## What you will do:
From the records that follow, copy every line in which "BlockAPI" appears.

## Material for the task:

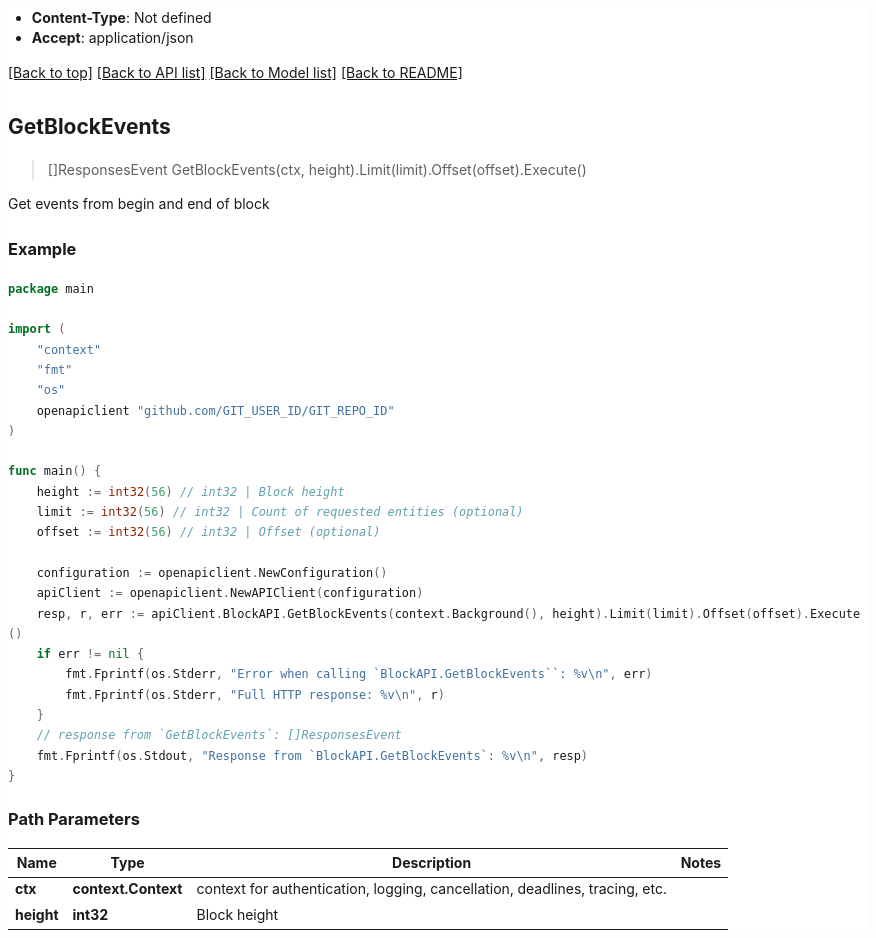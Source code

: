 - **Content-Type**: Not defined
- **Accept**: application/json

[[Back to top]](#) [[Back to API list]](../README.md#documentation-for-api-endpoints)
[[Back to Model list]](../README.md#documentation-for-models)
[[Back to README]](../README.md)


## GetBlockEvents

> []ResponsesEvent GetBlockEvents(ctx, height).Limit(limit).Offset(offset).Execute()

Get events from begin and end of block



### Example

```go
package main

import (
	"context"
	"fmt"
	"os"
	openapiclient "github.com/GIT_USER_ID/GIT_REPO_ID"
)

func main() {
	height := int32(56) // int32 | Block height
	limit := int32(56) // int32 | Count of requested entities (optional)
	offset := int32(56) // int32 | Offset (optional)

	configuration := openapiclient.NewConfiguration()
	apiClient := openapiclient.NewAPIClient(configuration)
	resp, r, err := apiClient.BlockAPI.GetBlockEvents(context.Background(), height).Limit(limit).Offset(offset).Execute()
	if err != nil {
		fmt.Fprintf(os.Stderr, "Error when calling `BlockAPI.GetBlockEvents``: %v\n", err)
		fmt.Fprintf(os.Stderr, "Full HTTP response: %v\n", r)
	}
	// response from `GetBlockEvents`: []ResponsesEvent
	fmt.Fprintf(os.Stdout, "Response from `BlockAPI.GetBlockEvents`: %v\n", resp)
}
```

### Path Parameters


Name | Type | Description  | Notes
------------- | ------------- | ------------- | -------------
**ctx** | **context.Context** | context for authentication, logging, cancellation, deadlines, tracing, etc.
**height** | **int32** | Block height |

## Task answer:
	resp, r, err := apiClient.BlockAPI.GetBlockEvents(context.Background(), height).Limit(limit).Offset(offset).Execute()
		fmt.Fprintf(os.Stderr, "Error when calling `BlockAPI.GetBlockEvents``: %v\n", err)
	fmt.Fprintf(os.Stdout, "Response from `BlockAPI.GetBlockEvents`: %v\n", resp)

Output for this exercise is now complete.